When a worker thread with the smallest thread index waits for future work
items from the mClock queue, oncommit callbacks are called. But after the
callback, the thread has to continue waiting instead of returning back to
the ShardedThreadPool::shardedthreadpool_worker() loop. Returning results
in the threads with the smallest index across all shards to busy loop
causing very high CPU utilization.
The fix involves reacquiring the shard_lock and waiting on sdata_cond
until notified or until time period lapses.
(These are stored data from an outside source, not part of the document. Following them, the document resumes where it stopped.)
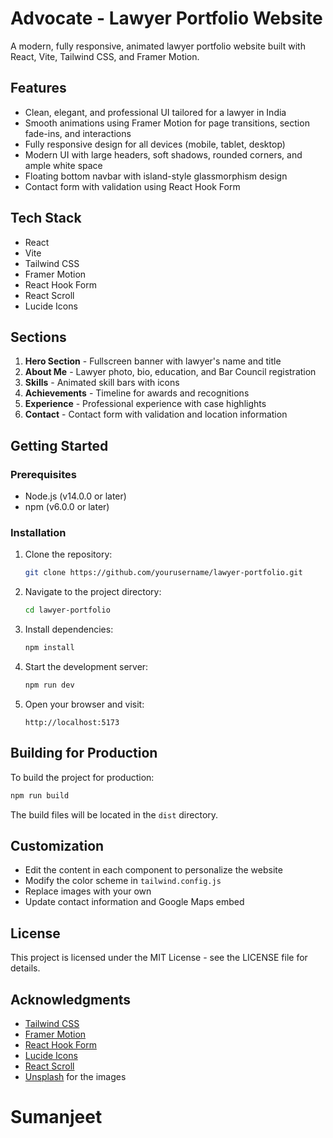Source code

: # Advocate - Lawyer Portfolio Website

A modern, fully responsive, animated lawyer portfolio website built with React, Vite, Tailwind CSS, and Framer Motion.

## Features

- Clean, elegant, and professional UI tailored for a lawyer in India
- Smooth animations using Framer Motion for page transitions, section fade-ins, and interactions
- Fully responsive design for all devices (mobile, tablet, desktop)
- Modern UI with large headers, soft shadows, rounded corners, and ample white space
- Floating bottom navbar with island-style glassmorphism design
- Contact form with validation using React Hook Form

## Tech Stack

- React
- Vite
- Tailwind CSS
- Framer Motion
- React Hook Form
- React Scroll
- Lucide Icons

## Sections

1. **Hero Section** - Fullscreen banner with lawyer's name and title
2. **About Me** - Lawyer photo, bio, education, and Bar Council registration
3. **Skills** - Animated skill bars with icons
4. **Achievements** - Timeline for awards and recognitions
5. **Experience** - Professional experience with case highlights
6. **Contact** - Contact form with validation and location information

## Getting Started

### Prerequisites

- Node.js (v14.0.0 or later)
- npm (v6.0.0 or later)

### Installation

1. Clone the repository:
   ```bash
   git clone https://github.com/yourusername/lawyer-portfolio.git
   ```

2. Navigate to the project directory:
   ```bash
   cd lawyer-portfolio
   ```

3. Install dependencies:
   ```bash
   npm install
   ```

4. Start the development server:
   ```bash
   npm run dev
   ```

5. Open your browser and visit:
   ```
   http://localhost:5173
   ```

## Building for Production

To build the project for production:

```bash
npm run build
```

The build files will be located in the `dist` directory.

## Customization

- Edit the content in each component to personalize the website
- Modify the color scheme in `tailwind.config.js`
- Replace images with your own
- Update contact information and Google Maps embed

## License

This project is licensed under the MIT License - see the LICENSE file for details.

## Acknowledgments
- [Tailwind CSS](https://tailwindcss.com/)
- [Framer Motion](https://www.framer.com/motion/)
- [React Hook Form](https://react-hook-form.com/)
- [Lucide Icons](https://lucide.dev/)
- [React Scroll](https://github.com/fisshy/react-scroll)
- [Unsplash](https://unsplash.com/) for the images
# Sumanjeet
After this, the smallest
thread index repopulates the oncommit queue from the context_queue
if there were any additions.
Fixes: https://tracker.ceph.com/issues/56530
Signed-off-by: Sridhar Seshasayee <sseshasa@redhat.com>
(cherry picked from commit
180a5a7bffd4d96c472cc39447717958dd51bbd9)
if (is_smallest_thread_index) {
sdata->shard_lock.unlock();
handle_oncommits(oncommits);
- return;
+ sdata->shard_lock.lock();
}
std::unique_lock wait_lock{sdata->sdata_wait_lock};
auto future_time = ceph::real_clock::from_double(*when_ready);
// Reapply default wq timeouts
osd->cct->get_heartbeat_map()->reset_timeout(hb,
timeout_interval, suicide_interval);
+ // Populate the oncommits list if there were any additions
+ // to the context_queue while we were waiting
+ if (is_smallest_thread_index) {
+ sdata->context_queue.move_to(oncommits);
+ }
}
} // while